Al Pacino writes in his new memoir “Sonny Boy” that a 21-page scene he filmed with Leonardo DiCaprio for Quentin Tarantino‘s “Once Upon a Time in Hollywood” got hacked down in the edit room to just two minutes of screen time. Not that Pacino blames Tarantino or finds him at fault. The Oscar-winning actor is grateful to the director, as “Hollywood” is one of a few late-career projects that made Pacino “way more famous now than I ever was.”
“Famous in a different way, not so much because of the work I’m doing, but through my associations with various people and my appearing in certain things, and from living in Hollywood,” Pacino writes. “I got lucky. I was in three films in a row that in different ways made a real impact, starting with ‘Once Upon a Time in Hollywood.’ I didn’t get paid the big bucks for it, but I was working with Quentin Tarantino, Leo DiCaprio, Brad Pitt, and Margot Robbie, and I did like the part. That’s why I did it, but I said to my lawyer, ‘How do I do this without being paid?’”
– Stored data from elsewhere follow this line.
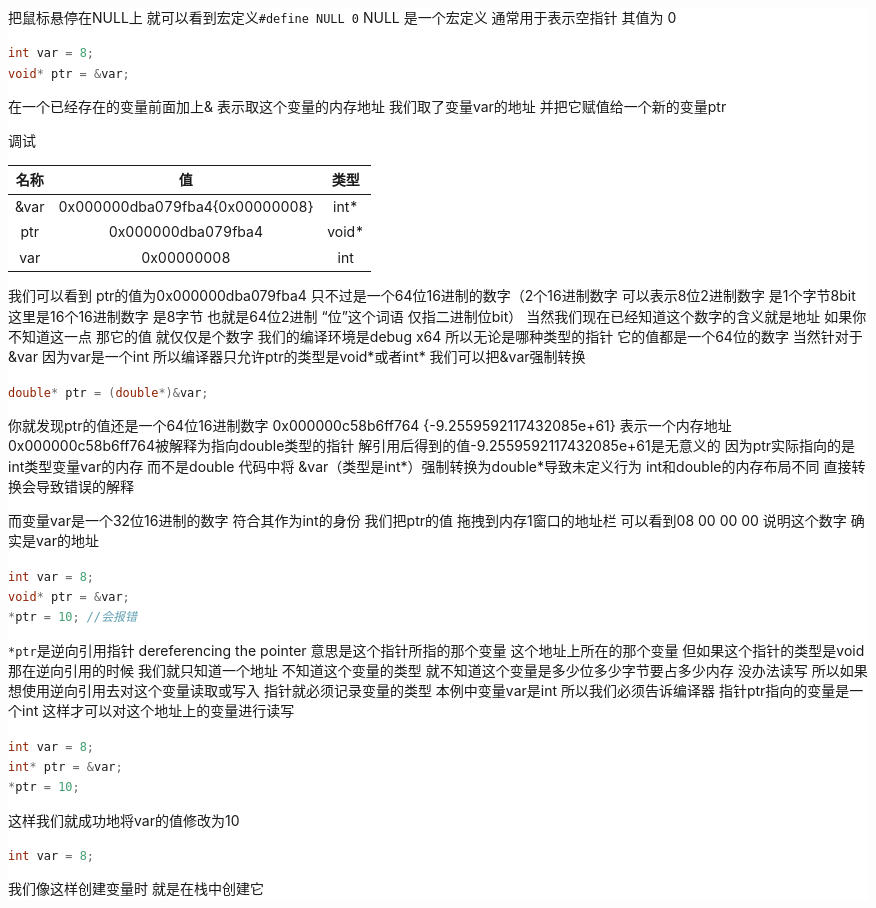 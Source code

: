 把鼠标悬停在NULL上 就可以看到宏定义`#define NULL 0` NULL 是一个宏定义 通常用于表示空指针 其值为 0

```c++
int var = 8;
void* ptr = &var;
```

在一个已经存在的变量前面加上& 表示取这个变量的内存地址 我们取了变量var的地址 并把它赋值给一个新的变量ptr

调试

| 名称 |               值               | 类型  |
| :--: | :----------------------------: | :---: |
| &var | 0x000000dba079fba4{0x00000008} | int*  |
| ptr  |       0x000000dba079fba4       | void* |
| var  |           0x00000008           |  int  |

我们可以看到 ptr的值为0x000000dba079fba4
只不过是一个64位16进制的数字（2个16进制数字 可以表示8位2进制数字 是1个字节8bit 这里是16个16进制数字 是8字节 也就是64位2进制 “位”这个词语 仅指二进制位bit） 当然我们现在已经知道这个数字的含义就是地址 如果你不知道这一点 那它的值 就仅仅是个数字 我们的编译环境是debug x64 所以无论是哪种类型的指针 它的值都是一个64位的数字 当然针对于&var 因为var是一个int 所以编译器只允许ptr的类型是void\*或者int\* 我们可以把&var强制转换

```c++
double* ptr = (double*)&var;
```

你就发现ptr的值还是一个64位16进制数字
0x000000c58b6ff764 {-9.2559592117432085e+61} 表示一个内存地址0x000000c58b6ff764被解释为指向double类型的指针 解引用后得到的值-9.2559592117432085e+61是无意义的 因为ptr实际指向的是int类型变量var的内存 而不是double
代码中将 &var（类型是int\*）强制转换为double\*导致未定义行为 int和double的内存布局不同 直接转换会导致错误的解释

而变量var是一个32位16进制的数字 符合其作为int的身份 我们把ptr的值 拖拽到内存1窗口的地址栏 可以看到08 00 00 00 说明这个数字 确实是var的地址

```c++
int var = 8;
void* ptr = &var;
*ptr = 10; //会报错
```

`*ptr`是逆向引用指针 dereferencing the pointer 意思是这个指针所指的那个变量 这个地址上所在的那个变量
但如果这个指针的类型是void 那在逆向引用的时候 我们就只知道一个地址 不知道这个变量的类型 就不知道这个变量是多少位多少字节要占多少内存 没办法读写 所以如果想使用逆向引用去对这个变量读取或写入 指针就必须记录变量的类型
本例中变量var是int 所以我们必须告诉编译器 指针ptr指向的变量是一个int 这样才可以对这个地址上的变量进行读写

```c++
int var = 8;
int* ptr = &var;
*ptr = 10;
```

这样我们就成功地将var的值修改为10

```c++
int var = 8;
```

我们像这样创建变量时 就是在栈中创建它
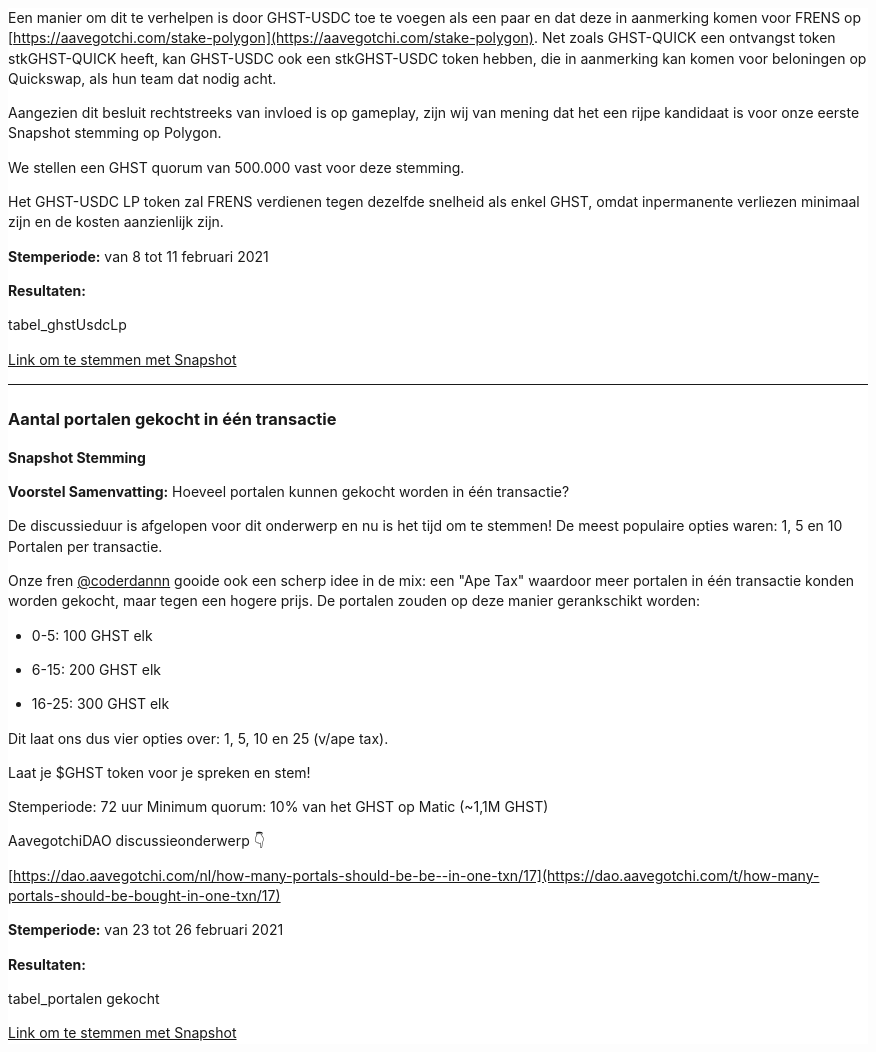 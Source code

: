 Een manier om dit te verhelpen is door GHST-USDC toe te voegen als een paar en dat deze in aanmerking komen voor FRENS op [https://aavegotchi.com/stake-polygon](https://aavegotchi.com/stake-polygon). Net zoals GHST-QUICK een ontvangst token stkGHST-QUICK heeft, kan GHST-USDC ook een stkGHST-USDC token hebben, die in aanmerking kan komen voor beloningen op Quickswap, als hun team dat nodig acht.

Aangezien dit besluit rechtstreeks van invloed is op gameplay, zijn wij van mening dat het een rijpe kandidaat is voor onze eerste Snapshot stemming op Polygon.

We stellen een GHST quorum van 500.000 vast voor deze stemming.

Het GHST-USDC LP token zal FRENS verdienen tegen dezelfde snelheid als enkel GHST, omdat inpermanente verliezen minimaal zijn en de kosten aanzienlijk zijn.

**Stemperiode:** van 8 tot 11 februari 2021

**Resultaten:**

tabel_ghstUsdcLp

[Link om te stemmen met Snapshot](https://snapshot.page/#/aavegotchi.eth/proposal/QmUpXPA5JF4ed9GUy5hNUTA7rT7VQjL7QXUTSxbtLQ1RqA)

<hr />

### Aantal portalen gekocht in één transactie

**Snapshot Stemming**

**Voorstel Samenvatting:** Hoeveel portalen kunnen gekocht worden in één transactie?

De discussieduur is afgelopen voor dit onderwerp en nu is het tijd om te stemmen! De meest populaire opties waren: 1, 5 en 10 Portalen per transactie.

Onze fren [@coderdannn](/team#coder-dan) gooide ook een scherp idee in de mix: een "Ape Tax" waardoor meer portalen in één transactie konden worden gekocht, maar tegen een hogere prijs. De portalen zouden op deze manier gerankschikt worden:

* 0-5: 100 GHST elk

* 6-15: 200 GHST elk

* 16-25: 300 GHST elk

Dit laat ons dus vier opties over: 1, 5, 10 en 25 (v/ape tax).

Laat je $GHST token voor je spreken en stem!

Stemperiode: 72 uur Minimum quorum: 10% van het GHST op Matic (~1,1M GHST)

AavegotchiDAO discussieonderwerp 👇

[https://dao.aavegotchi.com/nl/how-many-portals-should-be-be--in-one-txn/17](https://dao.aavegotchi.com/t/how-many-portals-should-be-bought-in-one-txn/17)

**Stemperiode:** van 23 tot 26 februari 2021

**Resultaten:**

tabel_portalen gekocht

[Link om te stemmen met Snapshot](https://snapshot.page/#/aavegotchi.eth/proposal/QmUhKcn5YjKAPeGA1SfKQkNfw3P3hGRPgSGnTJGsfzw4Xi) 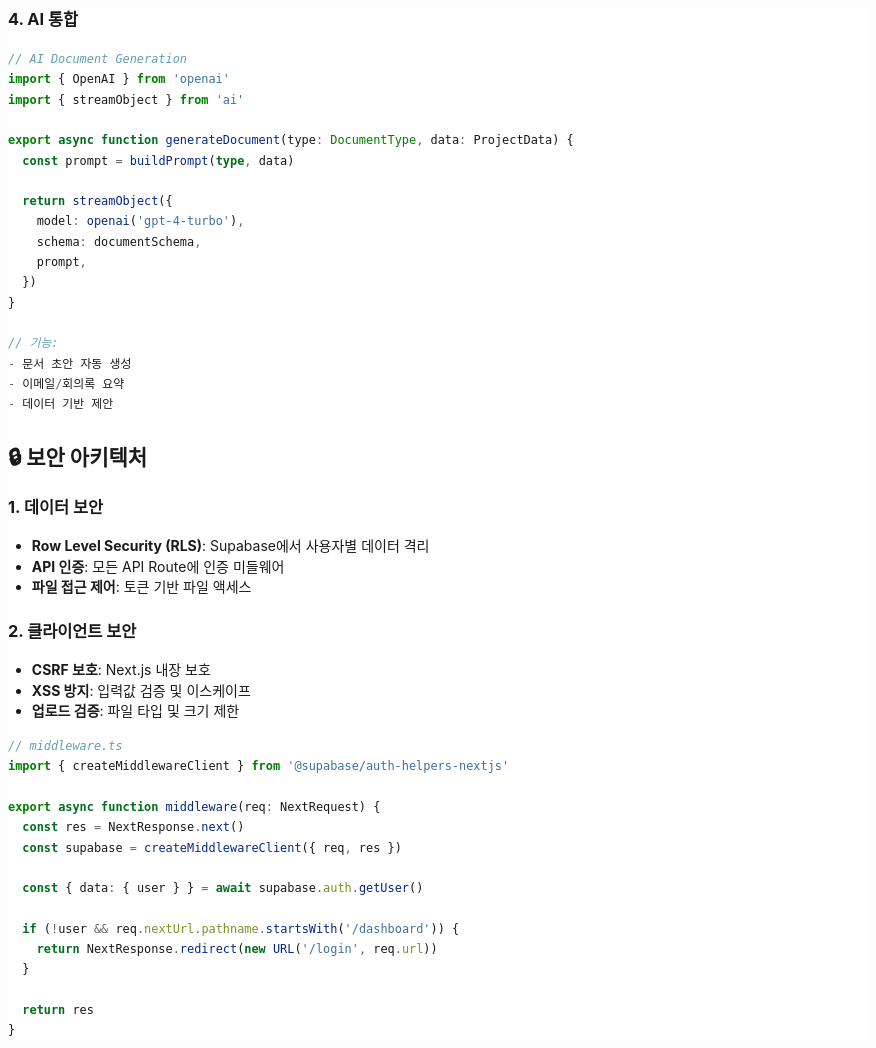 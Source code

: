 ### 4. AI 통합
```typescript
// AI Document Generation
import { OpenAI } from 'openai'
import { streamObject } from 'ai'

export async function generateDocument(type: DocumentType, data: ProjectData) {
  const prompt = buildPrompt(type, data)
  
  return streamObject({
    model: openai('gpt-4-turbo'),
    schema: documentSchema,
    prompt,
  })
}

// 기능:
- 문서 초안 자동 생성
- 이메일/회의록 요약
- 데이터 기반 제안
```

## 🔒 보안 아키텍처

### 1. 데이터 보안
- **Row Level Security (RLS)**: Supabase에서 사용자별 데이터 격리
- **API 인증**: 모든 API Route에 인증 미들웨어
- **파일 접근 제어**: 토큰 기반 파일 액세스

### 2. 클라이언트 보안
- **CSRF 보호**: Next.js 내장 보호
- **XSS 방지**: 입력값 검증 및 이스케이프
- **업로드 검증**: 파일 타입 및 크기 제한

```typescript
// middleware.ts
import { createMiddlewareClient } from '@supabase/auth-helpers-nextjs'

export async function middleware(req: NextRequest) {
  const res = NextResponse.next()
  const supabase = createMiddlewareClient({ req, res })
  
  const { data: { user } } = await supabase.auth.getUser()
  
  if (!user && req.nextUrl.pathname.startsWith('/dashboard')) {
    return NextResponse.redirect(new URL('/login', req.url))
  }
  
  return res
}
```
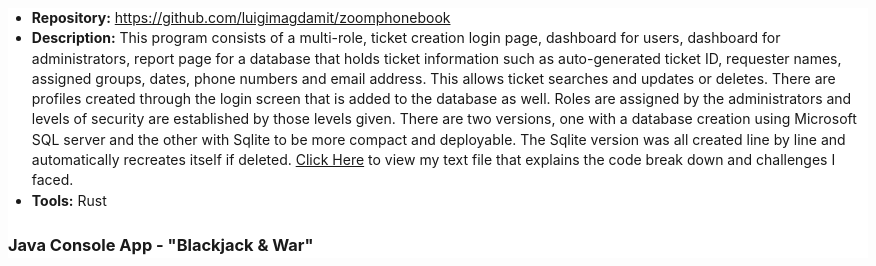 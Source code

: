   * **Repository:**  https://github.com/luigimagdamit/zoomphonebook
  * **Description:**  This program consists of a multi-role, ticket creation login page, dashboard for users, dashboard for administrators, report page for a database that holds ticket information such as auto-generated ticket ID, requester names, assigned groups, dates, phone numbers and email address. This allows ticket searches and updates or deletes. There are profiles created through the login screen that is added to the database as well. Roles are assigned by the administrators and levels of security are established by those levels given. There are two versions, one with a database creation using Microsoft SQL server and the other with Sqlite to be more compact and deployable.  The Sqlite version was all created line by line and automatically recreates itself if deleted.  [Click Here](https://github.com/Silcott/PORTFOLIO-OF-PROJECTS/blob/master/PROJECTS/Ticket%20App%20-%20Trackin!T/CodeBreakDown.txt) to view my text file that explains the code break down and challenges I faced.
  * **Tools:**  Rust
  
###  Java Console App - "Blackjack & War"
  
   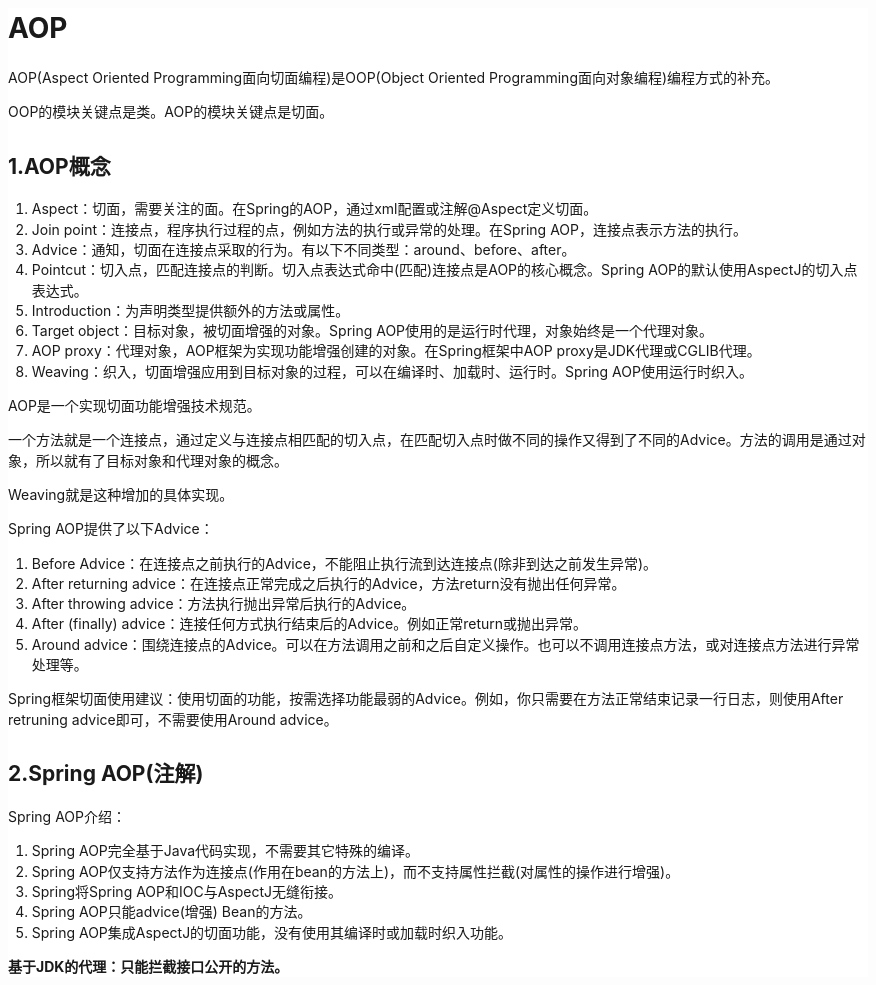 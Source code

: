 # AOP

AOP(Aspect Oriented Programming面向切面编程)是OOP(Object Oriented Programming面向对象编程)编程方式的补充。

OOP的模块关键点是类。AOP的模块关键点是切面。





## 1.AOP概念

1. Aspect：切面，需要关注的面。在Spring的AOP，通过xml配置或注解@Aspect定义切面。
2. Join point：连接点，程序执行过程的点，例如方法的执行或异常的处理。在Spring AOP，连接点表示方法的执行。
3. Advice：通知，切面在连接点采取的行为。有以下不同类型：around、before、after。
4. Pointcut：切入点，匹配连接点的判断。切入点表达式命中(匹配)连接点是AOP的核心概念。Spring AOP的默认使用AspectJ的切入点表达式。
5. Introduction：为声明类型提供额外的方法或属性。
6. Target object：目标对象，被切面增强的对象。Spring AOP使用的是运行时代理，对象始终是一个代理对象。
7. AOP proxy：代理对象，AOP框架为实现功能增强创建的对象。在Spring框架中AOP proxy是JDK代理或CGLIB代理。
8. Weaving：织入，切面增强应用到目标对象的过程，可以在编译时、加载时、运行时。Spring AOP使用运行时织入。



AOP是一个实现切面功能增强技术规范。

一个方法就是一个连接点，通过定义与连接点相匹配的切入点，在匹配切入点时做不同的操作又得到了不同的Advice。方法的调用是通过对象，所以就有了目标对象和代理对象的概念。

Weaving就是这种增加的具体实现。



Spring AOP提供了以下Advice：

1. Before Advice：在连接点之前执行的Advice，不能阻止执行流到达连接点(除非到达之前发生异常)。
2. After returning advice：在连接点正常完成之后执行的Advice，方法return没有抛出任何异常。
3. After throwing advice：方法执行抛出异常后执行的Advice。
4. After (finally) advice：连接任何方式执行结束后的Advice。例如正常return或抛出异常。
5. Around advice：围绕连接点的Advice。可以在方法调用之前和之后自定义操作。也可以不调用连接点方法，或对连接点方法进行异常处理等。



Spring框架切面使用建议：使用切面的功能，按需选择功能最弱的Advice。例如，你只需要在方法正常结束记录一行日志，则使用After retruning advice即可，不需要使用Around advice。





## 2.Spring AOP(注解)

Spring AOP介绍：

1. Spring AOP完全基于Java代码实现，不需要其它特殊的编译。
2. Spring AOP仅支持方法作为连接点(作用在bean的方法上)，而不支持属性拦截(对属性的操作进行增强)。
3. Spring将Spring AOP和IOC与AspectJ无缝衔接。
4. Spring AOP只能advice(增强) Bean的方法。
5. Spring AOP集成AspectJ的切面功能，没有使用其编译时或加载时织入功能。



**基于JDK的代理：只能拦截接口公开的方法。**
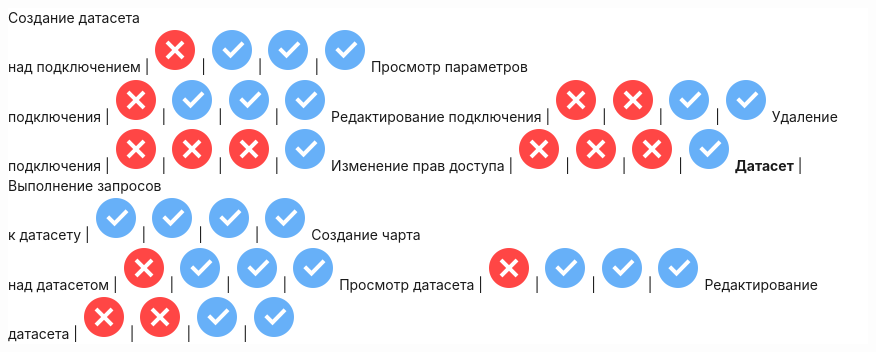 Создание датасета<br/>над подключением | ![image](../../_assets/common/no.svg) | ![image](../../_assets/common/yes.svg) | ![image](../../_assets/common/yes.svg) | ![image](../../_assets/common/yes.svg)
Просмотр параметров<br/>подключения | ![image](../../_assets/common/no.svg) | ![image](../../_assets/common/yes.svg) | ![image](../../_assets/common/yes.svg) | ![image](../../_assets/common/yes.svg)
Редактирование подключения | ![image](../../_assets/common/no.svg) | ![image](../../_assets/common/no.svg) | ![image](../../_assets/common/yes.svg) | ![image](../../_assets/common/yes.svg)
Удаление подключения | ![image](../../_assets/common/no.svg) | ![image](../../_assets/common/no.svg) | ![image](../../_assets/common/no.svg) | ![image](../../_assets/common/yes.svg)
Изменение прав доступа | ![image](../../_assets/common/no.svg) | ![image](../../_assets/common/no.svg) | ![image](../../_assets/common/no.svg) | ![image](../../_assets/common/yes.svg)
**Датасет** |
Выполнение запросов<br/>к датасету | ![image](../../_assets/common/yes.svg) | ![image](../../_assets/common/yes.svg) | ![image](../../_assets/common/yes.svg) | ![image](../../_assets/common/yes.svg)
Создание чарта<br/>над датасетом | ![image](../../_assets/common/no.svg) | ![image](../../_assets/common/yes.svg) | ![image](../../_assets/common/yes.svg) | ![image](../../_assets/common/yes.svg)
Просмотр датасета | ![image](../../_assets/common/no.svg) | ![image](../../_assets/common/yes.svg) | ![image](../../_assets/common/yes.svg) | ![image](../../_assets/common/yes.svg)
Редактирование датасета | ![image](../../_assets/common/no.svg) | ![image](../../_assets/common/no.svg) | ![image](../../_assets/common/yes.svg) | ![image](../../_assets/common/yes.svg)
“I had a 21-page scene with Leo that we rehearsed together. Leo had a whole monologue that he delivered brilliantly, where he said everything that needed to be said about this industry in 1969,” Pacino adds. “But films have their own rhythms, and the scene turned out to be about two minutes when Tarantino was done with it. I’m not faulting him for it. He had a reason to do it.”
Pacino starred in “Once Upon a Time in Hollywood” as Marvin Schwarz, the wheeling-and-dealing Hollywood agent of DiCaprio’s Rick Dalton. The actor said Tarantino’s movie is “a great film. And the mere fact that I was in it gave me some sort of cachet.”
“Next comes ‘The Irishman.’ Bob De Niro and Scorsese came to me years before, talking about what they were going to do. And I was all for it,” Pacino writes. “And then finally, it’s a script. I go out and do that. I have a huge part. I get a nomination for an Oscar, putting me up against Brad Pitt, Joe Pesci, Anthony Hopkins, and Tom Hanks. I had no problem that night accepting my loser status among those guys. When I got nominated for ‘Irishman,’ I brought my kids to the Oscars. What’s better than that?”
Movies such as “Once Upon a Time in Hollywood” and “The Irishman” returned Pacino to working with some of the industry’s most revered auteur filmmakers. He admits in the book that once he turned 70 years old he started taking any acting job that offered him big money as he was broke at the time. Prior to that, Pacino “was doing films if I thought I related to the part and felt I could bring something.” He was able to return to that mentality thanks to “Hollywood” and “The Irishman.”
Pacino’s memoir “Sonny Boy” is now available to purchase.